_Rendered images with source text_
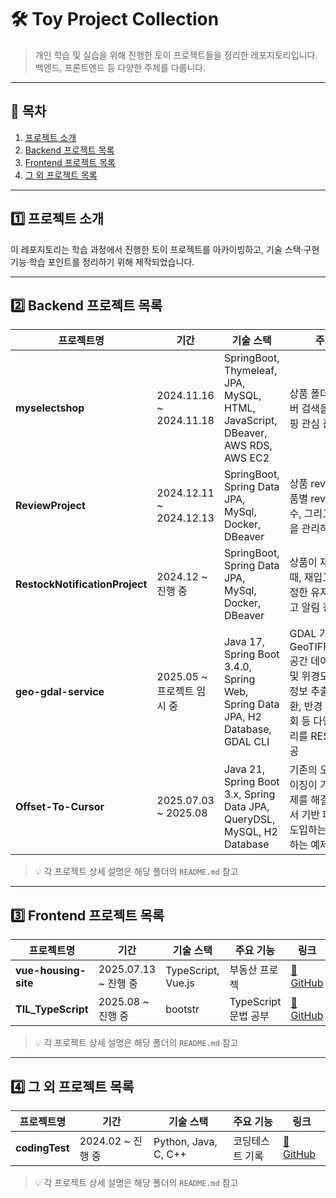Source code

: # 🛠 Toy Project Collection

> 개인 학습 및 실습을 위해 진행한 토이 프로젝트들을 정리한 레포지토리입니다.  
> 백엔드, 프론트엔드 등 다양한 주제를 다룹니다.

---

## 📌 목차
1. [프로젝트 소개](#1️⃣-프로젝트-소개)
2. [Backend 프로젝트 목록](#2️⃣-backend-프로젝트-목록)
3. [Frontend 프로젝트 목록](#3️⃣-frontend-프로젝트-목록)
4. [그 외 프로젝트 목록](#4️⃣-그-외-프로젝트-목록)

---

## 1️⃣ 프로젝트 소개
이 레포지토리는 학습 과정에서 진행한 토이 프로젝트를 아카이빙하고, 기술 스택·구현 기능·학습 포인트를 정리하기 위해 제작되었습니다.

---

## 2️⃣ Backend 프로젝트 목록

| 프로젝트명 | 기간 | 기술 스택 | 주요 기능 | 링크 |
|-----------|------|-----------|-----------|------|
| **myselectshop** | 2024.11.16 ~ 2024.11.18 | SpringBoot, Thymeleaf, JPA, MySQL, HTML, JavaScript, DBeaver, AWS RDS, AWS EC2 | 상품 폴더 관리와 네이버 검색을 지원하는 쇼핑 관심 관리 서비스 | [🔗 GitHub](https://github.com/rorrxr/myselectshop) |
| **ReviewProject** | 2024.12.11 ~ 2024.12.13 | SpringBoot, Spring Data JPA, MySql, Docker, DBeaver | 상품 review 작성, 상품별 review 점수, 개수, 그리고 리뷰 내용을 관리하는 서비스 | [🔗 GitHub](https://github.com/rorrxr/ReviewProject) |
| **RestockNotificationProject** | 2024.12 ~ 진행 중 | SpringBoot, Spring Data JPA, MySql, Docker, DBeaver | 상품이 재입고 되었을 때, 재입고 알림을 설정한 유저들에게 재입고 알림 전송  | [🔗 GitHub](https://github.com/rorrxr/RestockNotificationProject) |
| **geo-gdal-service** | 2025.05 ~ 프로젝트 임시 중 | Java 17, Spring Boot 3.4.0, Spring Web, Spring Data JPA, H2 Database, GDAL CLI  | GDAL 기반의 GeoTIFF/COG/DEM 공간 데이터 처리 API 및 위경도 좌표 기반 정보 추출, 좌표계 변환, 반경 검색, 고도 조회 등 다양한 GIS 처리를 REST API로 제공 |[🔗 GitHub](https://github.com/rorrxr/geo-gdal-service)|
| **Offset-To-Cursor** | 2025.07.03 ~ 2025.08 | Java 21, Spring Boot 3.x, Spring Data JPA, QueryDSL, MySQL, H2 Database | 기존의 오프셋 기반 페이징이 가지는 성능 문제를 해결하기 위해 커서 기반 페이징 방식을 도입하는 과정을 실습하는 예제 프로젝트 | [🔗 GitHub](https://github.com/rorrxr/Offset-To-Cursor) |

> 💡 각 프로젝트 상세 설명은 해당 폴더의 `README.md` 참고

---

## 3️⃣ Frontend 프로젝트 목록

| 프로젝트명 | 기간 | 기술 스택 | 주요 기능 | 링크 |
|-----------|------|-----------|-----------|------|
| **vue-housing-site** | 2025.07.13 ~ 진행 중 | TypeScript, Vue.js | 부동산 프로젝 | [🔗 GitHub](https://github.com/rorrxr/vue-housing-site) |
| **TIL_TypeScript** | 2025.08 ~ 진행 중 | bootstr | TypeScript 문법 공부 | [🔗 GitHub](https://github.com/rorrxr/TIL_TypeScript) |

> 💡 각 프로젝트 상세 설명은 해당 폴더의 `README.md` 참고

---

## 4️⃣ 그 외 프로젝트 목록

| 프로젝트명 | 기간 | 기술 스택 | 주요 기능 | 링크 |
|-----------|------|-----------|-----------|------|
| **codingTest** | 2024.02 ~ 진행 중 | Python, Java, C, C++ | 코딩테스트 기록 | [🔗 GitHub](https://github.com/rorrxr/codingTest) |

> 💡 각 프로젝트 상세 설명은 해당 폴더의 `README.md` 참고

_WORK ITEM_
Output the line containing "## 3️⃣ Frontend 프로젝트 목록" and all lines after it to the end of the records, exactly as given.

_SOLUTION FOR THIS PROBLEM_
## 3️⃣ Frontend 프로젝트 목록

| 프로젝트명 | 기간 | 기술 스택 | 주요 기능 | 링크 |
|-----------|------|-----------|-----------|------|
| **vue-housing-site** | 2025.07.13 ~ 진행 중 | TypeScript, Vue.js | 부동산 프로젝 | [🔗 GitHub](https://github.com/rorrxr/vue-housing-site) |
| **TIL_TypeScript** | 2025.08 ~ 진행 중 | bootstr | TypeScript 문법 공부 | [🔗 GitHub](https://github.com/rorrxr/TIL_TypeScript) |

> 💡 각 프로젝트 상세 설명은 해당 폴더의 `README.md` 참고

---

## 4️⃣ 그 외 프로젝트 목록

| 프로젝트명 | 기간 | 기술 스택 | 주요 기능 | 링크 |
|-----------|------|-----------|-----------|------|
| **codingTest** | 2024.02 ~ 진행 중 | Python, Java, C, C++ | 코딩테스트 기록 | [🔗 GitHub](https://github.com/rorrxr/codingTest) |

> 💡 각 프로젝트 상세 설명은 해당 폴더의 `README.md` 참고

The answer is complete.